“Don’t forget us when you’re famous.”
That’s what my parents wrote inside the Christmas card they gave to me this year. And it’s something my mother often says to me. “Don’t forget me when you’re famous; you’re going to be somebody one day.” She bases these statements on the infamously flimsy foundation of my writing. To her, writing an article on the Internet means you’ve made it. My father is similarly ignorant. “Can’t you just start a website and make money?” he asks.
I commend my parents for being supportive, but don’t they know anything?
I don’t mean that in a teenage, “OMG my parents are SUCH losers” sense. I mean that a grimmer way.

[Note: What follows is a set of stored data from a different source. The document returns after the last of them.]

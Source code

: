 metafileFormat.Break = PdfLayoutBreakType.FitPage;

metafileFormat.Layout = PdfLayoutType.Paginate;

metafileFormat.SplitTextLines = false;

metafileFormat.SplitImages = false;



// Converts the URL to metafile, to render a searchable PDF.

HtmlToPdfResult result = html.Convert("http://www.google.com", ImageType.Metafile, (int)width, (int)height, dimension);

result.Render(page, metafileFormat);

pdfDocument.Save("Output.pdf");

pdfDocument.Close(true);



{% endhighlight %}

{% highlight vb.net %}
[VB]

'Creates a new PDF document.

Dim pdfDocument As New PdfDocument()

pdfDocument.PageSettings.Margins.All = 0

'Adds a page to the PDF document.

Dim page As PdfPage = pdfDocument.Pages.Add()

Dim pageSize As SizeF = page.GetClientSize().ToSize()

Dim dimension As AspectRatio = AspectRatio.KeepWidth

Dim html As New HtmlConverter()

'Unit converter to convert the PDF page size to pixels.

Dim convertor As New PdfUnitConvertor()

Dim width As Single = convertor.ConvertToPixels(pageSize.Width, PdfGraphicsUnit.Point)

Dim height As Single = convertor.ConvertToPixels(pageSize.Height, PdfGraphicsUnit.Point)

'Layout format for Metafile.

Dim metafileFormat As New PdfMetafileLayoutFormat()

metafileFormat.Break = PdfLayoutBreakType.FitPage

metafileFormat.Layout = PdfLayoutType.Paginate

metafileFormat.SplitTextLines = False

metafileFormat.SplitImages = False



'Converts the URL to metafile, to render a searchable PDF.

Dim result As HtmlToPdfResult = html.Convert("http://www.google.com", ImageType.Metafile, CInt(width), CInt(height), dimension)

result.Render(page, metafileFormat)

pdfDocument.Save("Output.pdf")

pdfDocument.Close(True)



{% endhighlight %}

Don’t my parents know I’m a failure?
Don’t my parents know I worked on-contract as an administrator and editor for a large website for fourteen hours a day, seven days a week, for a pittance (while still working a “real” job) and that after a year the company told me to fuck off instead of offering me a full-time position? “We don’t want anyone who’s not full time with admin access to the website.” A simple sentence negated hundreds of hours of work. I didn’t get so much as a thank you for not taking time off for the two surgeries I had while working for them either.

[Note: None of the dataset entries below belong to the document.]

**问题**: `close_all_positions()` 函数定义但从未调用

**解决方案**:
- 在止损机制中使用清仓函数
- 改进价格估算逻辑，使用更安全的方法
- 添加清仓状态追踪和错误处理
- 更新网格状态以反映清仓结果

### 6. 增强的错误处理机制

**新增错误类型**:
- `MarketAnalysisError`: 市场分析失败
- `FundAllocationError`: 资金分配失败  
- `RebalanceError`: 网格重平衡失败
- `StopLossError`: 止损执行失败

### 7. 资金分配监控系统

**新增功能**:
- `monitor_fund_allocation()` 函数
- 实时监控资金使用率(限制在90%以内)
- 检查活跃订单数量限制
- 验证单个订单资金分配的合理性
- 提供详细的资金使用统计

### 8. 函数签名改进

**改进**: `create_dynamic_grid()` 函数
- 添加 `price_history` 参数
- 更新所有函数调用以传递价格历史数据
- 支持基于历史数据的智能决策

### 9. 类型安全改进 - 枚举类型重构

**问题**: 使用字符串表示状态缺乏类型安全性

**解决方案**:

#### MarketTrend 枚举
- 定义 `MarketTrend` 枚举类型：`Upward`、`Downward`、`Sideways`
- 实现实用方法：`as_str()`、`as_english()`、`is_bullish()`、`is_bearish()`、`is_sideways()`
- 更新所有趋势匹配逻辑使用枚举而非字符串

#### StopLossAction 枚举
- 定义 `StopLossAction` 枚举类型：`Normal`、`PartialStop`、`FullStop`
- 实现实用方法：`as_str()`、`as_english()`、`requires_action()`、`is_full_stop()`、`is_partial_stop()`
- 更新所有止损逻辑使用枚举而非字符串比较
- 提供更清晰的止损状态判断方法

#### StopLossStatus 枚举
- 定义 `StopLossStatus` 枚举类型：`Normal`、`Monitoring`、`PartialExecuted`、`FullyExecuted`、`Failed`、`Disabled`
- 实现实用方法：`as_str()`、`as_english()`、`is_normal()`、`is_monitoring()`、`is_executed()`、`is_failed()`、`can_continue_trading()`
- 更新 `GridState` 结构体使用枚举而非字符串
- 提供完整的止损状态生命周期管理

Don’t my parents know that I made hundreds of posts on another large website only for that site to say there’s no place for me (though there was a place for people who had done nothing on that website, or in the industry, at all)?
Don’t my parents know how brutal, savage, torturous, heartbreaking, and unforgiving this business is?
Don’t my parents know that writing elicits feelings comparable to perennially holding your breath, waiting for a life-saving gasp of air that’ll never come your way?
Don’t my parents know that writing is a sinking ship, with all the passengers fighting over the privilege of drowning last?
Don’t my parents know that writing is self-abuse? Each letter is a laceration, each word a wound. Every time you write an article you’re hurting yourself with the hope that your “career” will somehow work out—maybe if you just write a couple more articles, maybe if you just get a little bit more traffic, maybe if you rub elbows with the right person, maybe if you…
This mental labyrinth has no exit, and there’s a menial job in place of a Minotaur.
Even if you succeed in writing, you’re killing someone else’s dreams and/or livelihood. I earned my first consistent, paid writing gig from a competition. The boss said it was between me and another writer on the site. Whoever had the most traffic by the end of the month would get a contract. I won. The other guy doesn’t even write anymore. Success leaves a wake of failure.
Of course, I’ve been on the wrong end of such exchanges more times in my life than I was on the right side. That doesn’t matter though because I’m going to be famous, right?
But don’t my parents know the truth? That I’m a fucking loser who, outside of an MMA-writing job that I’m insanely thankful for, works a shitty job and isn’t much better off than a retail cashier, despite the page views and shares?
A long while ago I was extremely confident about this one dream job in the city—and without going into detail I had good reason to be optimistic. I didn’t even get an interview. Thirty seconds after I found out they hired someone else, my father walked into my room with an expensive (more than he could afford) laptop case/satchel/manbag. “It’s for when you get that job in the city,” he said.
I didn’t get the job in the city, Dad. They wanted somebody good.
Shit like this is why my heartbeat keeps me awake. It kept me awake that night too. I sat at the edge of the bed with my face in my hands, maddened by the incessant thudding. After half an eternity later, I looked up and in the twilight caught a glimmer of “my” award wall—quotes because dedicating that wall to useless trinkets and accolades wasn’t my idea. Awards from college adorned that wall, as well as a framed copy of a college newsletter interview I was featured in about successful graduates. I conducted that interview the day before I got denied from my original dream job (different than the one I mentioned above). The next day, I wanted to call the guy up and say “Hey, delete all that stuff you wrote about me; I’m a fucking a loser. My career arc will not legitimize your college.”
Instead, I threw everything on the award wall in the trash, and screamed until my vocal chords were frayed and raw. My mother ran into my room. Teary-eyed, the first thing she asked was “Why did you take down your awards?”
They were worthless, mom, just like me and everything I’ve done.
But my parents don’t know that. They’ll continue to believe writing is as easy as pressing keys, and that their son actually has a chance at “making it.”